The community centres and village halls are closed and have been for six months. Clubs such as The Forget-me-Not Club, Forgetful Friends, Singing for the Brain and other similar clubs are on hold.  Dementia support groups and dementia day services which meet in community halls up and down the country no longer operate. Memory Cafes used to make use of the community kitchens, but all have ceased to function. To a person with dementia, the loss of these events has meant the end of friendships and support, and people with dementia have nowhere to go. Stimulation, fun, interaction with others, laughing and enjoying the empathy of companionship, all are in the past.

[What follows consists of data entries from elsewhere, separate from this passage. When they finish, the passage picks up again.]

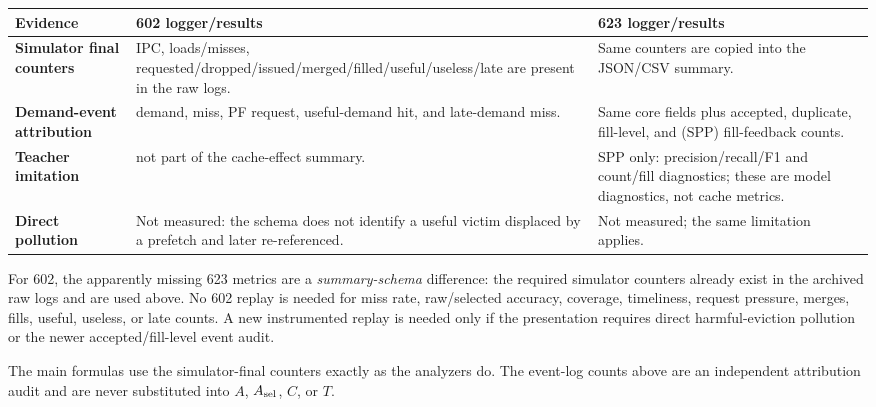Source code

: \documentclass[10pt]{article}
\begin{document}
\begin{tabularx}{\textwidth}{@{}>{\bfseries}lXX@{}}
\toprule
Evidence & 602 logger/results & 623 logger/results \\
\midrule
Simulator final counters & IPC, loads/misses, requested/dropped/issued/merged/filled/useful/useless/late are present in the raw logs. & Same counters are copied into the JSON/CSV summary.\\
Demand-event attribution & demand, miss, PF request, useful-demand hit, and late-demand miss. & Same core fields plus accepted, duplicate, fill-level, and (SPP) fill-feedback counts.\\
Teacher imitation & not part of the cache-effect summary. & SPP only: precision/recall/F1 and count/fill diagnostics; these are model diagnostics, not cache metrics.\\
Direct pollution & Not measured: the schema does not identify a useful victim displaced by a prefetch and later re-referenced. & Not measured; the same limitation applies.\\
\bottomrule
\end{tabularx}

\begin{infobox}[title={\bfseries Replay decision}]
For 602, the apparently missing 623 metrics are a \emph{summary-schema}
difference: the required simulator counters already exist in the archived raw
logs and are used above.  No 602 replay is needed for miss rate, raw/selected
accuracy, coverage, timeliness, request pressure, merges, fills, useful,
useless, or late counts.  A new instrumented replay is needed only if the
presentation requires direct harmful-eviction pollution or the newer
accepted/fill-level event audit.
\end{infobox}

{\footnotesize The main formulas use the simulator-final counters exactly as
the analyzers do.  The event-log counts above are an independent attribution
audit and are never substituted into $A$, $A_{\rm sel}$, $C$, or $T$.}
\end{document}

A person with dementia, being alone can lead to depression, anxiety and often a physical decline with Social isolation leading to a cognitive decline. Community halls are usually a large space or have separate good sized rooms where social distancing can be put in place, for example, as in hairdressing salons, the support for people with dementia needs to come back to life. If 30 people attend a dementia day centre on a Wednesday, for example, open it up for more days a week with a smaller number each day. Memory cafes can spread their opening time, clubs which meet once a month can change to twice or three times a month to accommodate numbers.‘Thinking outside the box’, thinking differently, creatively and from a new perspective needs to come to the fore to help people with dementia. With it looking as though restrictions are likely to be in place for several months more, we should start thinking now.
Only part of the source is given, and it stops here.